Dataset records:
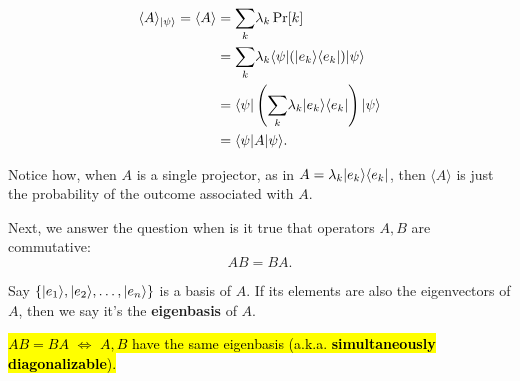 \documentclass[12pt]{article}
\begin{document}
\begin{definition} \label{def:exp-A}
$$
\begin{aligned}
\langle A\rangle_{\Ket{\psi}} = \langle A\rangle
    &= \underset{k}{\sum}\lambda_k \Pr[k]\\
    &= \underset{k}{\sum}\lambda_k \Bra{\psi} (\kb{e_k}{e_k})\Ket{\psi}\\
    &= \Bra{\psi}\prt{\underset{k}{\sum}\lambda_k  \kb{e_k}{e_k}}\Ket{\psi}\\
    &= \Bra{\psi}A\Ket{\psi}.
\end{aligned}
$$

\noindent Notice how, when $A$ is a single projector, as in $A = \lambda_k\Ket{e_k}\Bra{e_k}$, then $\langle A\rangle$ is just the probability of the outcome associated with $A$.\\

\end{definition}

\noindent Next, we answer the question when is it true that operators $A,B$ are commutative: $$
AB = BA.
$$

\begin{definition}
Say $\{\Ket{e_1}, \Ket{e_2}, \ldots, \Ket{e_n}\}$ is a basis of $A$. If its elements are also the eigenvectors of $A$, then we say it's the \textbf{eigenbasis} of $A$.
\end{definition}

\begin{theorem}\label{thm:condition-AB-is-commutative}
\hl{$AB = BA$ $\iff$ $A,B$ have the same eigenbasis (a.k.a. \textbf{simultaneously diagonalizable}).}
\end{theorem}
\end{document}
--
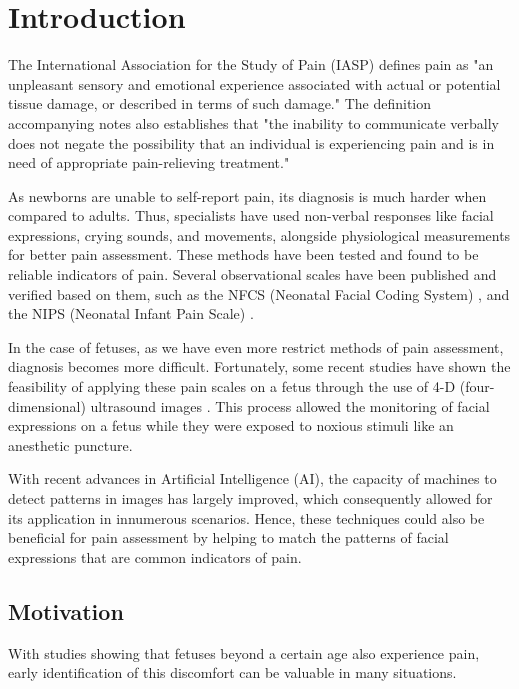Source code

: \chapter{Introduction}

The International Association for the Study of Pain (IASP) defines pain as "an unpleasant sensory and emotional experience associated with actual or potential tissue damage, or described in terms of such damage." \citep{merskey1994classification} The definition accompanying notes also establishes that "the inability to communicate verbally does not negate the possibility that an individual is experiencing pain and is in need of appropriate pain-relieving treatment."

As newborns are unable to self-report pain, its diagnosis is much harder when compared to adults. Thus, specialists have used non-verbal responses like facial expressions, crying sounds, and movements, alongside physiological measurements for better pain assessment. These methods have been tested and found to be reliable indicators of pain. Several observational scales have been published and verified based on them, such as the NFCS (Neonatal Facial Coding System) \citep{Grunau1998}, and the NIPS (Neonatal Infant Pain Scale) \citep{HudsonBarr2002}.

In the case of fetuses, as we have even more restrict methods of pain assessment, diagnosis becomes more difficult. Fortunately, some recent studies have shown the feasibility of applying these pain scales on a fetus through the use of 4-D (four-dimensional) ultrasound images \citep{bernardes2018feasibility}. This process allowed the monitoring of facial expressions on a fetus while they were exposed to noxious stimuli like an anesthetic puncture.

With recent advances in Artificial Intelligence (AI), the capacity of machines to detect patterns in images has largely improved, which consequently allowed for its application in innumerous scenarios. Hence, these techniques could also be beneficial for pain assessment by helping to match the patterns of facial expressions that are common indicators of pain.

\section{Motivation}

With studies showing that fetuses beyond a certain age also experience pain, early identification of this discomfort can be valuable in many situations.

Task requirements — Show every line from the entries above in which "associated" appears.

Task solution —
\noindent Notice how, when $A$ is a single projector, as in $A = \lambda_k\Ket{e_k}\Bra{e_k}$, then $\langle A\rangle$ is just the probability of the outcome associated with $A$.\\
The International Association for the Study of Pain (IASP) defines pain as "an unpleasant sensory and emotional experience associated with actual or potential tissue damage, or described in terms of such damage." \citep{merskey1994classification} The definition accompanying notes also establishes that "the inability to communicate verbally does not negate the possibility that an individual is experiencing pain and is in need of appropriate pain-relieving treatment."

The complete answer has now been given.